KAFKA - Effect of auto.offset.reset when same consumer group is subscribing

问题

I was wondering if anyone has come across this (probably very straightforward). I have a setup where I have each server setup to be:

1) 1 consumer per consumer group( e.g. consumer group "cg1" and only 1 consumer ) at any time.

2) 1 Consumer group can subscribe to multiple topics

3) If the server goes down, upon restart the consumer group rejoins and subscribes to the topic again.

Currently the way I am consuming messages is (without posting the whole code):

1) I instantiate a new consumer (setup as part of a TimeTask executes every 30s)

2) I load all the consumer properties from a Properties file.

3) I assign the same group.id every time.

4) I consume message

5) I commit offset (enable.auto.commit=false) using .commitSync()

5) I close the consumer.

My Topics have 6 partitions and 3 replication factor. I would like to close the consumer every time I finish committing offsets because it's probably safer to release any resources back.

It seems that every time my sever restarts, I am consuming the messages again. I have auto.offset.reset=earliest and this means that when there is no valid offset details can be retrieved for a consumer group, I will always start from the earliest available offset. BUT this doesn't affect any existing consumer group which has successfully committed offsets to the cluster. I should start receiving messages from the last committed offsets even if I rejoin.

Is there something I have misunderstood about Consumer Group or Consumer which plays key part in auto.offset.reset settings? Or Do I actually need to do some manual here? I am assuming that having more partitions than actual consumers-per-group is causing problems, but I would be happy to learn more.

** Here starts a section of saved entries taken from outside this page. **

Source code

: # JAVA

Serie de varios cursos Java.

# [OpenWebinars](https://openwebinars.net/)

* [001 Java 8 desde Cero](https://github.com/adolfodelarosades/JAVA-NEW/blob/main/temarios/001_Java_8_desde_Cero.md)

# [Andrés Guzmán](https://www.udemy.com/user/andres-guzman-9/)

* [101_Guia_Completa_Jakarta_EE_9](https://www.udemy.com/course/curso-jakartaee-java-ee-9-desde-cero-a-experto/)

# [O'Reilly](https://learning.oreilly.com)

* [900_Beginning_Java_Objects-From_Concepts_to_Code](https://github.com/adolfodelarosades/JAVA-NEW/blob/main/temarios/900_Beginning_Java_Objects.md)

** SAMPLE CONSUMER CODE **

public void process() {
    logger.info("beginning of process()");
    ConsumerRecords<byte[], byte[]> records = this.getConsumer().poll(KafkaConstants.KAFKA_POLL_TIME_MILLIS);
    if (records != null && records.count() > 0) {

        // Prescribed by Kafka API to have finer control over offsets
        for (TopicPartition partition : records.partitions()) {

            List<ConsumerRecord<byte[], byte[]>> partitionRecords = records.records(partition);
            for (ConsumerRecord<byte[], byte[]> record : partitionRecords) {

                try {
                    logger.info("beginning of processEachRecord()");
                    this.processEachRecord(record);
                } catch (Exception e) {
                    logger.info("Exception whilst processing messages");
                    logger.error(e);
                    logger.info("Closing consumer after exception in processing");
                    this.getConsumer().close();
                    return;
                }

                try {
                    long lastOffset = partitionRecords.get(partitionRecords.size() - 1).offset();
                    consumer.commitSync(Collections.singletonMap(partition, new OffsetAndMetadata(lastOffset+1)));
                } catch (CommitFailedException cfe) {
                    logger.info("Commit Failed------");
                    logger.error(cfe);
                    logger.info("Closing consumer after failed commit");
                    this.getConsumer().close();
                    return;
                } 
            }
        }
    }
    logger.info("Total records=" + records.count());
    logger.info("Closing consumer");
    this.getConsumer().close();

}

consumer config:

key.deserializer=org.apache.kafka.common.serialization.ByteArrayDeserializer
value.deserializer=org.apache.kafka.common.serialization.ByteArrayDeserializer
group.id=samegroup1
enable.auto.commit=false
auto.offset.reset=earliest
fetch.min.bytes=10
bootstrap.servers=localhost:9092,localhost:9093,localhost:9094

Thanks Vahid H and Hans J who commented - this SO answer also explains what might have gone wrong for me.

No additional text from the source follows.